╭──

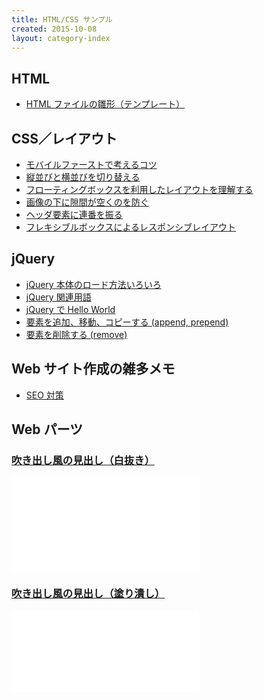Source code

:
 ```yaml
---
title: HTML/CSS サンプル
created: 2015-10-08
layout: category-index
---
```


HTML
----
* [HTML ファイルの雛形（テンプレート）](html/template.html)

CSS／レイアウト
----
* [モバイルファーストで考えるコツ](mobile-first.html)
* [縦並びと横並びを切り替える](vertical-and-horizontal.html)
* [フローティングボックスを利用したレイアウトを理解する](floating-box.html)
* [画像の下に隙間が空くのを防ぐ](remove-margin-of-image.html)
* [ヘッダ要素に連番を振る](number-header.html)
* [フレキシブルボックスによるレスポンシブレイアウト](flexible-box.html)

jQuery
----
* [jQuery 本体のロード方法いろいろ](jquery/load-jquery.html)
* [jQuery 関連用語](jquery/terms.html)
* [jQuery で Hello World](jquery/hello-world.html)
* [要素を追加、移動、コピーする (append, prepend)](jquery/add-element.html)
* [要素を削除する (remove)](jquery/remove-element.html)

Web サイト作成の雑多メモ
----
* [SEO 対策](seo.html)


Web パーツ
----

### [吹き出し風の見出し（白抜き）](http://jsfiddle.net/maku77/dxz2havs/)

<iframe height="150" src="//jsfiddle.net/maku77/dxz2havs/embedded/result/" frameborder="0"></iframe>

### [吹き出し風の見出し（塗り潰し）](http://jsfiddle.net/maku77/j4zbp0w4/)

<iframe height="130" src="//jsfiddle.net/maku77/j4zbp0w4/embedded/result/" frameborder="0"></iframe>

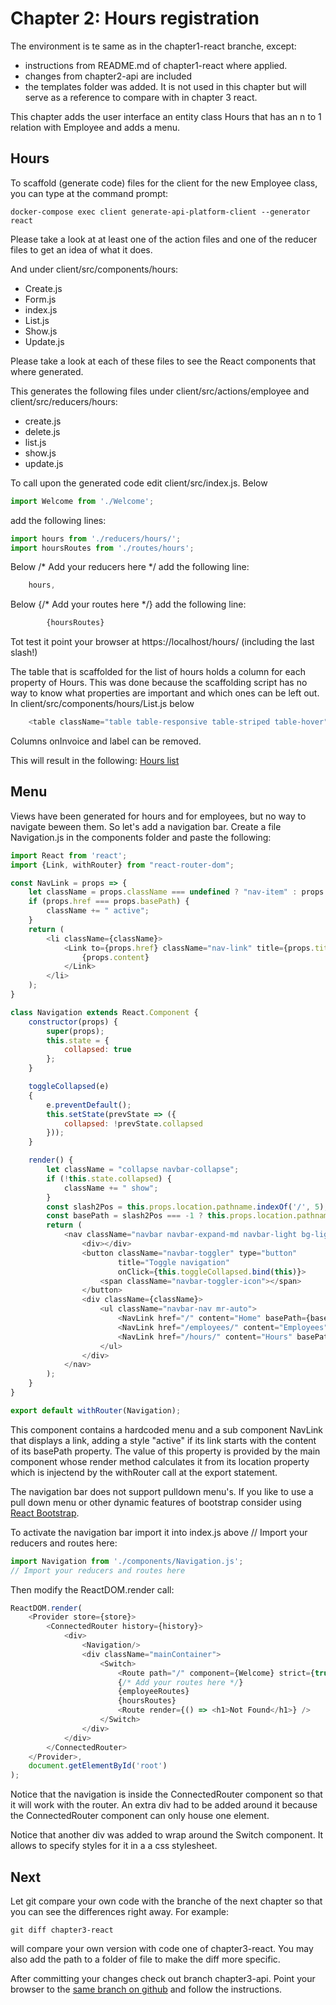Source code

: Chapter 2: Hours registration
=============================

The environment is te same as in the chapter1-react branche, except:
- instructions from README.md of chapter1-react where applied.
- changes from chapter2-api are included
- the templates folder was added. It is not used in this chapter but will
  serve as a reference to compare with in chapter 3 react.

This chapter adds the user interface an entity class Hours that has an n to 1 relation with Employee
and adds a menu.

Hours<a name="Hours"></a>
-----
To scaffold (generate code) files for the client for the new Employee class, you can 
type at the command prompt: 

```shell
docker-compose exec client generate-api-platform-client --generator react
```

Please take a look at at least one of the action files and one of the reducer files
to get an idea of what it does.

And under client/src/components/hours:
- Create.js
- Form.js
- index.js
- List.js
- Show.js
- Update.js

Please take a look at each of these files to see the React components 
that where generated. 

This generates the following files under client/src/actions/employee and 
client/src/reducers/hours:
- create.js
- delete.js
- list.js
- show.js
- update.js


To call upon the generated code edit client/src/index.js. Below
```javascript
import Welcome from './Welcome'; 
```

add the following lines:

```javascript
import hours from './reducers/hours/';
import hoursRoutes from './routes/hours';
```

Below /* Add your reducers here */
add the following line:
```javascript
    hours,
```

Below {/* Add your routes here */}
add the following line:
```javascript
        {hoursRoutes}
```

Tot test it point your browser at https://localhost/hours/
(including the last slash!)

The table that is scaffolded for the list of hours holds a column
for each property of Hours. This was done because the scaffolding script
has no way to know what properties are important and which ones can be left out. 
In client/src/components/hours/List.js below  
```javascript jsx
    <table className="table table-responsive table-striped table-hover">
```
Columns onInvoice and label can be removed.  

This will result in the following:
[Hours list](resources/Hours.png)

Menu<a name="Menu"></a>
----

Views have been generated for hours and for employees, but no way to navigate beween them. 
So let's add a navigation bar. Create a file Navigation.js in the components folder and 
paste the following:
```javascript jsx
import React from 'react';
import {Link, withRouter} from "react-router-dom";

const NavLink = props => {
    let className = props.className === undefined ? "nav-item" : props.className;
    if (props.href === props.basePath) {
        className += " active";
    }
    return (
        <li className={className}>
            <Link to={props.href} className="nav-link" title={props.title}>
                {props.content}
            </Link>
        </li>
    );
}

class Navigation extends React.Component {
    constructor(props) {
        super(props);
        this.state = {
            collapsed: true
        };
    }

    toggleCollapsed(e)
    {
        e.preventDefault();
        this.setState(prevState => ({
            collapsed: !prevState.collapsed
        }));
    }

    render() {
        let className = "collapse navbar-collapse";
        if (!this.state.collapsed) {
            className += " show";
        }
        const slash2Pos = this.props.location.pathname.indexOf('/', 5);
        const basePath = slash2Pos === -1 ? this.props.location.pathname : this.props.location.pathname.substr(0, slash2Pos + 1);
        return (
            <nav className="navbar navbar-expand-md navbar-light bg-lightGrey">
                <div></div>
                <button className="navbar-toggler" type="button"
                        title="Toggle navigation"
                        onClick={this.toggleCollapsed.bind(this)}>
                    <span className="navbar-toggler-icon"></span>
                </button>
                <div className={className}>
                    <ul className="navbar-nav mr-auto">
                        <NavLink href="/" content="Home" basePath={basePath} />
                        <NavLink href="/employees/" content="Employees" basePath={basePath} />
                        <NavLink href="/hours/" content="Hours" basePath={basePath} />
                    </ul>
                </div>
            </nav>
        );
    }
}

export default withRouter(Navigation);
```

This component contains a hardcoded menu and a sub component NavLink that displays a link, 
adding a style "active" if its link starts with the content of its basePath property. 
The value of this property is provided by the main component whose render method calculates
it from its location property which is injectend by the withRouter call at the export statement.

The navigation bar does not support pulldown menu's. If you like to use a 
pull down menu or other dynamic features of bootstrap consider using
[React Bootstrap](https://react-bootstrap.github.io/).

To activate the navigation bar import it into index.js above 
// Import your reducers and routes here:
```javascript jsx
import Navigation from './components/Navigation.js';
// Import your reducers and routes here
```

Then modify the ReactDOM.render call: 
```javascript jsx
ReactDOM.render(
    <Provider store={store}>
        <ConnectedRouter history={history}>
            <div>
                <Navigation/>
                <div className="mainContainer">
                    <Switch>
                        <Route path="/" component={Welcome} strict={true} exact={true}/>
                        {/* Add your routes here */}
                        {employeeRoutes}
                        {hoursRoutes}
                        <Route render={() => <h1>Not Found</h1>} />
                    </Switch>
                </div>
            </div>
        </ConnectedRouter>
    </Provider>,
    document.getElementById('root')
);
```
Notice that the navigation is inside the ConnectedRouter component so that it will work 
with the router. An extra div had to be added around it because 
the  ConnectedRouter component can only house one element. 

Notice that another div was added to wrap around the Switch component.
It allows to specify styles for it in a a css stylesheet. 

Next
----
Let git compare your own code with the branche of the next chapter 
so that you can see the differences right away. For example:
```shell
git diff chapter3-react 
```
will compare your own version with code one of chapter3-react. You may also add the path
to a folder of file to make the diff more specific.

After committing your changes check out branch chapter3-api. 
Point your browser to the [same branch on github](https://github.com/metaclass-nl/tutorial-api-platform/tree/chapter3-api) 
and follow the instructions.
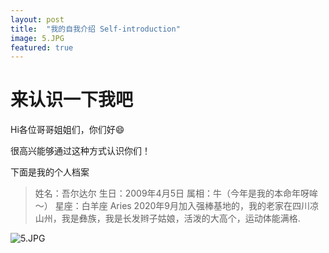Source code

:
 ```yaml
---
layout: post
title:  "我的自我介绍 Self-introduction"
image: 5.JPG
featured: true
---
```

# 来认识一下我吧
Hi各位哥哥姐姐们，你们好😄

很高兴能够通过这种方式认识你们！

下面是我的个人档案
> 姓名：吾尔达尔
> 生日：2009年4月5日
> 属相：牛（今年是我的本命年呀哞～）
> 星座：白羊座 Aries
> 2020年9月加入强棒基地的，我的老家在四川凉山州，我是彝族，我是长发辫子姑娘，活泼的大高个，运动体能满格.

![5.JPG](..assets/images/5.JPG)
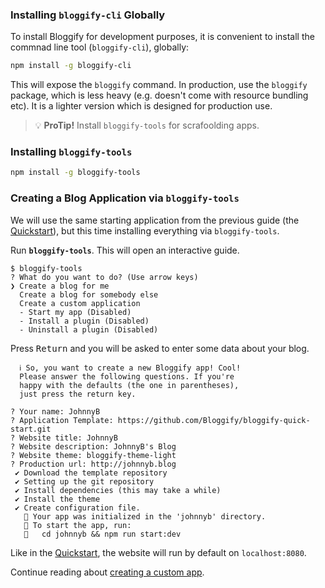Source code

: ### Installing `bloggify-cli` Globally

To install Bloggify for development purposes, it is convenient to install the commnad line tool (`bloggify-cli`), globally:

```sh
npm install -g bloggify-cli
```

This will expose the `bloggify` command.
In production, use the `bloggify` package, which is less heavy (e.g. doesn't come with resource bundling etc). It is a lighter version which is designed for production use.


> :bulb: **ProTip!** Install `bloggify-tools` for scrafoolding apps.


### Installing `bloggify-tools`

```sh
npm install -g bloggify-tools
```

### Creating a Blog Application via `bloggify-tools`

We will use the same starting application from the previous guide (the [Quickstart](quickstart.md)), but this time installing everything via `bloggify-tools`.

Run **`bloggify-tools`**. This will open an interactive guide.

```
$ bloggify-tools
? What do you want to do? (Use arrow keys)
❯ Create a blog for me
  Create a blog for somebody else
  Create a custom application
  - Start my app (Disabled)
  - Install a plugin (Disabled)
  - Uninstall a plugin (Disabled)
```

Press <kbd>Return</kbd> and you will be asked to enter some data about your blog.

```
  ℹ️ So, you want to create a new Bloggify app! Cool!
  Please answer the following questions. If you're
  happy with the defaults (the one in parentheses),
  just press the return key.

? Your name: JohnnyB
? Application Template: https://github.com/Bloggify/bloggify-quick-start.git
? Website title: JohnnyB
? Website description: JohnnyB's Blog
? Website theme: bloggify-theme-light
? Production url: http://johnnyb.blog
 ✔ Download the template repository
 ✔ Setting up the git repository
 ✔ Install dependencies (this may take a while)
 ✔ Install the theme
 ✔ Create configuration file.
   🎉 Your app was initialized in the 'johnnyb' directory.
   🎉 To start the app, run:
   🎉   cd johnnyb && npm run start:dev
```

Like in the [Quickstart](quickstart.md), the website will run by default on `localhost:8080`.

Continue reading about [creating a custom app](creating-a-custom-app.md).
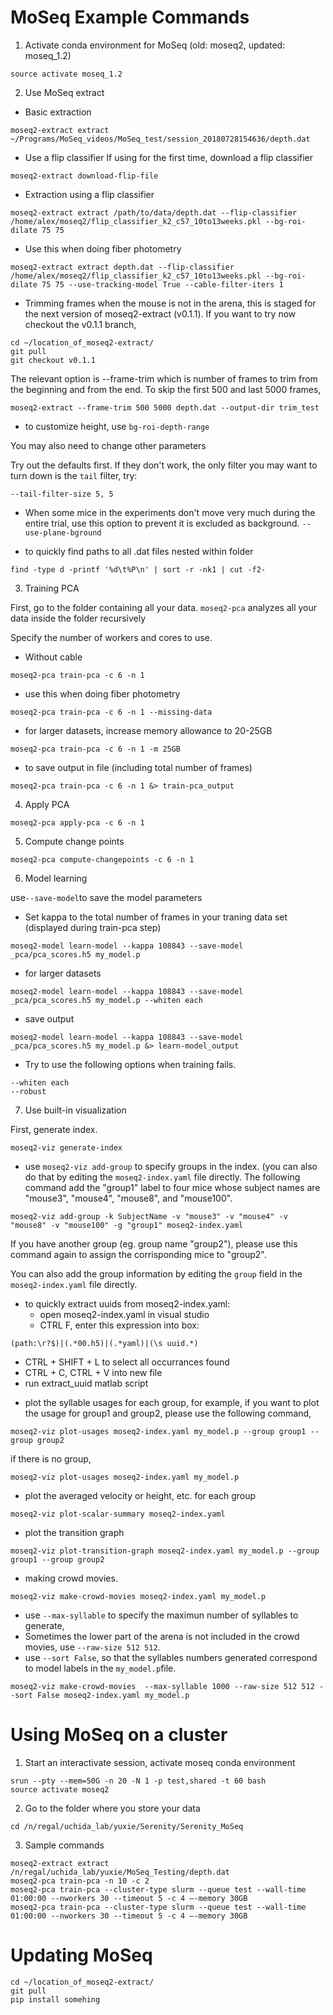 # MoSeq Example Commands
1. Activate conda environment for MoSeq (old: moseq2, updated: moseq_1.2)
```
source activate moseq_1.2
```
2. Use MoSeq extract

* Basic extraction
```
moseq2-extract extract ~/Programs/MoSeq_videos/MoSeq_test/session_20180728154636/depth.dat
```
* Use a flip classifier
If using for the first time, download a flip classifier
```
moseq2-extract download-flip-file
```
* Extraction using a flip classifier
```
moseq2-extract extract /path/to/data/depth.dat --flip-classifier /home/alex/moseq2/flip_classifier_k2_c57_10to13weeks.pkl --bg-roi-dilate 75 75 
```
* Use this when doing fiber photometry
```
moseq2-extract extract depth.dat --flip-classifier /home/alex/moseq2/flip_classifier_k2_c57_10to13weeks.pkl --bg-roi-dilate 75 75 --use-tracking-model True --cable-filter-iters 1
```
* Trimming frames when the mouse is not in the arena, this is staged for the next version of moseq2-extract (v0.1.1). If you want to try now checkout the v0.1.1 branch,
```
cd ~/location_of_moseq2-extract/
git pull
git checkout v0.1.1
```

The relevant option is --frame-trim which is number of frames to trim from the beginning and from the end. To skip the first 500 and last 5000 frames,
```
moseq2-extract --frame-trim 500 5000 depth.dat --output-dir trim_test
```

* to customize height, use `bg-roi-depth-range`

You may also need to change other parameters

Try out the defaults first.  If they don't work, the only filter you may want to turn down is the `tail` filter, try:

`--tail-filter-size 5, 5`

* When some mice in the experiments don't move very much during the entire trial, use this option to prevent it is excluded as background.
`--use-plane-bground`

* to quickly find paths to all .dat files nested within folder
```
find -type d -printf '%d\t%P\n' | sort -r -nk1 | cut -f2-
```

3. Training PCA

First, go to the folder containing all your data. `moseq2-pca` analyzes all your data inside the folder recursively

Specify the number of workers and cores to use.
* Without cable
```
moseq2-pca train-pca -c 6 -n 1
```
* use this when doing fiber photometry
```
moseq2-pca train-pca -c 6 -n 1 --missing-data
```
* for larger datasets, increase memory allowance to 20-25GB
```
moseq2-pca train-pca -c 6 -n 1 -m 25GB
```
* to save output in file (including total number of frames)
```
moseq2-pca train-pca -c 6 -n 1 &> train-pca_output
```

4. Apply PCA
```
moseq2-pca apply-pca -c 6 -n 1
```
5. Compute change points
```
moseq2-pca compute-changepoints -c 6 -n 1
```
6. Model learning

use`--save-model`to save the model parameters
* Set kappa to the total number of frames in your traning data set (displayed during train-pca step)
```
moseq2-model learn-model --kappa 108843 --save-model _pca/pca_scores.h5 my_model.p
```
* for larger datasets
```
moseq2-model learn-model --kappa 108843 --save-model _pca/pca_scores.h5 my_model.p --whiten each
```
* save output
```
moseq2-model learn-model --kappa 108843 --save-model _pca/pca_scores.h5 my_model.p &> learn-model_output
```

* Try to use the following options when training fails.
```
--whiten each
--robust
```

7. Use built-in visualization

First, generate index.
```
moseq2-viz generate-index 
```
* use `moseq2-viz add-group` to specify groups in the index. (you can also do that by editing the `moseq2-index.yaml` file directly. The following command add the "group1" label to four mice whose subject names are "mouse3", "mouse4", "mouse8", and "mouse100".

```
moseq2-viz add-group -k SubjectName -v "mouse3" -v "mouse4" -v "mouse8" -v "mouse100" -g "group1" moseq2-index.yaml
```
If you have another group (eg. group name "group2"), please use this command again to assign the corrisponding mice to "group2".

You can also add the group information by editing the `group` field in the `moseq2-index.yaml` file directly.

* to quickly extract uuids from moseq2-index.yaml:
  - open moseq2-index.yaml in visual studio
  - CTRL F, enter this expression into box:
```
(path:\r?$)|(.*00.h5)|(.*yaml)|(\s uuid.*)
```
  - CTRL + SHIFT + L to select all occurrances found
  - CTRL + C, CTRL + V into new file
  - run extract_uuid matlab script

* plot the syllable usages for each group, for example, if you want to plot the usage for group1 and group2, please use the following command,
```
moseq2-viz plot-usages moseq2-index.yaml my_model.p --group group1 --group group2
```

if there is no group,
```
moseq2-viz plot-usages moseq2-index.yaml my_model.p
```
* plot the averaged velocity or height, etc. for each group
```
moseq2-viz plot-scalar-summary moseq2-index.yaml
```
* plot the transition graph
```
moseq2-viz plot-transition-graph moseq2-index.yaml my_model.p --group group1 --group group2
```

* making crowd movies.
```
moseq2-viz make-crowd-movies moseq2-index.yaml my_model.p
```
* use `--max-syllable` to specify the maximun number of syllables to generate, 
* Sometimes the lower part of the arena is not included in the crowd movies, use `--raw-size 512 512`. 
* use `--sort False`, so that the syllables numbers generated correspond to model labels in the `my_model.p`file.
```
moseq2-viz make-crowd-movies  --max-syllable 1000 --raw-size 512 512 --sort False moseq2-index.yaml my_model.p
```

# Using MoSeq on a cluster

1. Start an interactivate session, activate moseq conda environment
```
srun --pty --mem=50G -n 20 -N 1 -p test,shared -t 60 bash
source activate moseq2
```

2. Go to the folder where you store your data
```
cd /n/regal/uchida_lab/yuxie/Serenity/Serenity_MoSeq
```

3. Sample commands
```
moseq2-extract extract  /n/regal/uchida_lab/yuxie/MoSeq_Testing/depth.dat 
moseq2-pca train-pca -n 10 -c 2
moseq2-pca train-pca --cluster-type slurm --queue test --wall-time 01:00:00 --nworkers 30 --timeout 5 -c 4 —-memory 30GB
moseq2-pca train-pca --cluster-type slurm --queue test --wall-time 01:00:00 --nworkers 30 --timeout 5 -c 4 —-memory 30GB
```

# Updating MoSeq
```
cd ~/location_of_moseq2-extract/
git pull
pip install somehing
```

╰──

*Aim of the exercise:* Only the lines from the start of the records above through the line containing "serve as a reference" should be returned, exactly and with both ends, please; the pictures stay out.

*Exercise result:*
Source code

:
 ```yaml
---
title: HTML/CSS サンプル
created: 2015-10-08
layout: category-index
---
```


HTML
----
* [HTML ファイルの雛形（テンプレート）](html/template.html)

CSS／レイアウト
----
* [モバイルファーストで考えるコツ](mobile-first.html)
* [縦並びと横並びを切り替える](vertical-and-horizontal.html)
* [フローティングボックスを利用したレイアウトを理解する](floating-box.html)
* [画像の下に隙間が空くのを防ぐ](remove-margin-of-image.html)
* [ヘッダ要素に連番を振る](number-header.html)
* [フレキシブルボックスによるレスポンシブレイアウト](flexible-box.html)

jQuery
----
* [jQuery 本体のロード方法いろいろ](jquery/load-jquery.html)
* [jQuery 関連用語](jquery/terms.html)
* [jQuery で Hello World](jquery/hello-world.html)
* [要素を追加、移動、コピーする (append, prepend)](jquery/add-element.html)
* [要素を削除する (remove)](jquery/remove-element.html)

Web サイト作成の雑多メモ
----
* [SEO 対策](seo.html)


Web パーツ
----

### [吹き出し風の見出し（白抜き）](http://jsfiddle.net/maku77/dxz2havs/)

<iframe height="150" src="//jsfiddle.net/maku77/dxz2havs/embedded/result/" frameborder="0"></iframe>

### [吹き出し風の見出し（塗り潰し）](http://jsfiddle.net/maku77/j4zbp0w4/)

<iframe height="130" src="//jsfiddle.net/maku77/j4zbp0w4/embedded/result/" frameborder="0"></iframe>

Source code

: Chapter 2: Hours registration
=============================

The environment is te same as in the chapter1-react branche, except:
- instructions from README.md of chapter1-react where applied.
- changes from chapter2-api are included
- the templates folder was added. It is not used in this chapter but will
  serve as a reference to compare with in chapter 3 react.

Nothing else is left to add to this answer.